┌─ Given records

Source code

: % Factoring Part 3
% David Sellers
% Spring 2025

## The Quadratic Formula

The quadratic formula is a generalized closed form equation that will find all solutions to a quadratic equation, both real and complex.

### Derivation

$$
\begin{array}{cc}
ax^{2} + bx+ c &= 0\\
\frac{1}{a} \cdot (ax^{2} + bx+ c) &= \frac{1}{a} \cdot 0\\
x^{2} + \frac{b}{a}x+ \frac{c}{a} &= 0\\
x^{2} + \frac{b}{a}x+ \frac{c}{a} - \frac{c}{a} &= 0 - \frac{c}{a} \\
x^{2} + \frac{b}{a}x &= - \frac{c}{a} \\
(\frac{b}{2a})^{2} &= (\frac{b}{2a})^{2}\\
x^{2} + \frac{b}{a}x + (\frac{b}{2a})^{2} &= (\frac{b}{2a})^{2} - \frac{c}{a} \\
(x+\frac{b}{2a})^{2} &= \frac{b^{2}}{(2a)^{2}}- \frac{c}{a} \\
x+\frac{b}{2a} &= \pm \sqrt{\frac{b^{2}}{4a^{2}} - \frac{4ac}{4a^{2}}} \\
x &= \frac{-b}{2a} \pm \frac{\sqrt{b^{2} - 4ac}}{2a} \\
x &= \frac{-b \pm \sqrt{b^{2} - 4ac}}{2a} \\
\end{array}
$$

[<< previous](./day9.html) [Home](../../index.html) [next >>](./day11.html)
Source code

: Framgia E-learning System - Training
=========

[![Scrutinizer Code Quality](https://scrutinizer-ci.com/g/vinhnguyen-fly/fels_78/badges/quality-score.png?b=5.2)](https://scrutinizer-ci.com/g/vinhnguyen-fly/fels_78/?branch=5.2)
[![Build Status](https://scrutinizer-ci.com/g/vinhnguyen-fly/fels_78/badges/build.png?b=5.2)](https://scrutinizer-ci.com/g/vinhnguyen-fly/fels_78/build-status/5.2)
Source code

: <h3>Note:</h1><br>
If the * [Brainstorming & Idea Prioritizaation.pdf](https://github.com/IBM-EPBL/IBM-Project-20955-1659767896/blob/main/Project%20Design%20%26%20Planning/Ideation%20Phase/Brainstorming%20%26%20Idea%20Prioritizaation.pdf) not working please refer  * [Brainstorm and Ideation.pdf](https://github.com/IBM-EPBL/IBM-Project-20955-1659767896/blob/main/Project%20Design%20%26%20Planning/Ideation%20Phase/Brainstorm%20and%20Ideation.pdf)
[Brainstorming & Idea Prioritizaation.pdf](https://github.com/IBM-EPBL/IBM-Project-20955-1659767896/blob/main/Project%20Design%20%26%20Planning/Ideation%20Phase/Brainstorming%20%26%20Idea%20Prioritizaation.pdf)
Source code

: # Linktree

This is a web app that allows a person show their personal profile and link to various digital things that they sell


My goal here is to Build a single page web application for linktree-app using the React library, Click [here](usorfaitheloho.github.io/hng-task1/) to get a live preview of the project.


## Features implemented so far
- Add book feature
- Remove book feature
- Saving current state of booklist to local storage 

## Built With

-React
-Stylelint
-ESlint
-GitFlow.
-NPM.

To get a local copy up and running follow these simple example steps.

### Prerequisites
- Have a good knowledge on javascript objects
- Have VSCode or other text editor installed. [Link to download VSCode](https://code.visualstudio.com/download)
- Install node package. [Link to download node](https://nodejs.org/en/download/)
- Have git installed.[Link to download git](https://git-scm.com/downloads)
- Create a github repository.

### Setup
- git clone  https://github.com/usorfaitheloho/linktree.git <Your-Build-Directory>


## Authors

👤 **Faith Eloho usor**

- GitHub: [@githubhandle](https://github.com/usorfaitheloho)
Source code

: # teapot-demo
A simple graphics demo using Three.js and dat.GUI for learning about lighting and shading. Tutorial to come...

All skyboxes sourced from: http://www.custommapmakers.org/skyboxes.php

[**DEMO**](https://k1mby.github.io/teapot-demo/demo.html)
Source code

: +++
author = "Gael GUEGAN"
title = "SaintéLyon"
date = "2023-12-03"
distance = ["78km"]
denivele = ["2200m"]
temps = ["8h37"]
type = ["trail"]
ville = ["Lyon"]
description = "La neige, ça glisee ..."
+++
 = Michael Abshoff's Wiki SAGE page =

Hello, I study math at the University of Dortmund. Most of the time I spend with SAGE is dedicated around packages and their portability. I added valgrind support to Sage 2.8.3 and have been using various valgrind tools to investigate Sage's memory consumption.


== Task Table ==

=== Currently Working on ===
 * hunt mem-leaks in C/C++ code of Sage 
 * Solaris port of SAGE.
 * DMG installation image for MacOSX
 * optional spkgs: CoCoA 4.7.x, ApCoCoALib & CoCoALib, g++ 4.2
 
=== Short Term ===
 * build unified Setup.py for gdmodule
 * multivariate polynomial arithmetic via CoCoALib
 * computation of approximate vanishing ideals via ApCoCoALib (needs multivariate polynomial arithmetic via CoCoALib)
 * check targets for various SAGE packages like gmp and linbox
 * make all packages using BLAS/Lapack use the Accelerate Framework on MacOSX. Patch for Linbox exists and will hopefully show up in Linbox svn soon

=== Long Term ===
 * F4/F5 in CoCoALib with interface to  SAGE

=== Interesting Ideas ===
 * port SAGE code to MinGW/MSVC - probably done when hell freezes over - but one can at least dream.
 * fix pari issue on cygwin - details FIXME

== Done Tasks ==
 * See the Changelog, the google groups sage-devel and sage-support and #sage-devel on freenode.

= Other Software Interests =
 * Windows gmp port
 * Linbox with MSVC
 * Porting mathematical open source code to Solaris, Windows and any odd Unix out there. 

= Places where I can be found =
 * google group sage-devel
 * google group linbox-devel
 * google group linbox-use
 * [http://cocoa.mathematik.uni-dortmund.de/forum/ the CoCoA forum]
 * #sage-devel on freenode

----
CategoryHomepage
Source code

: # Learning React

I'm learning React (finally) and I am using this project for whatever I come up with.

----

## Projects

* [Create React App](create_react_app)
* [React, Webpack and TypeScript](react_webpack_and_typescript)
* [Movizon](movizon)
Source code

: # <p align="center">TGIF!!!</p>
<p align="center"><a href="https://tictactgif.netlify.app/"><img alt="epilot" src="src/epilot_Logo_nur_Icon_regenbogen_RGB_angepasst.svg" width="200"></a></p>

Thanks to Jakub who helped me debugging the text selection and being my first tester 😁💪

└─

Aim of the task
Out of the entries, report each line that contains the word "align".

Written solution
: # <p align="center">TGIF!!!</p>
<p align="center"><a href="https://tictactgif.netlify.app/"><img alt="epilot" src="src/epilot_Logo_nur_Icon_regenbogen_RGB_angepasst.svg" width="200"></a></p>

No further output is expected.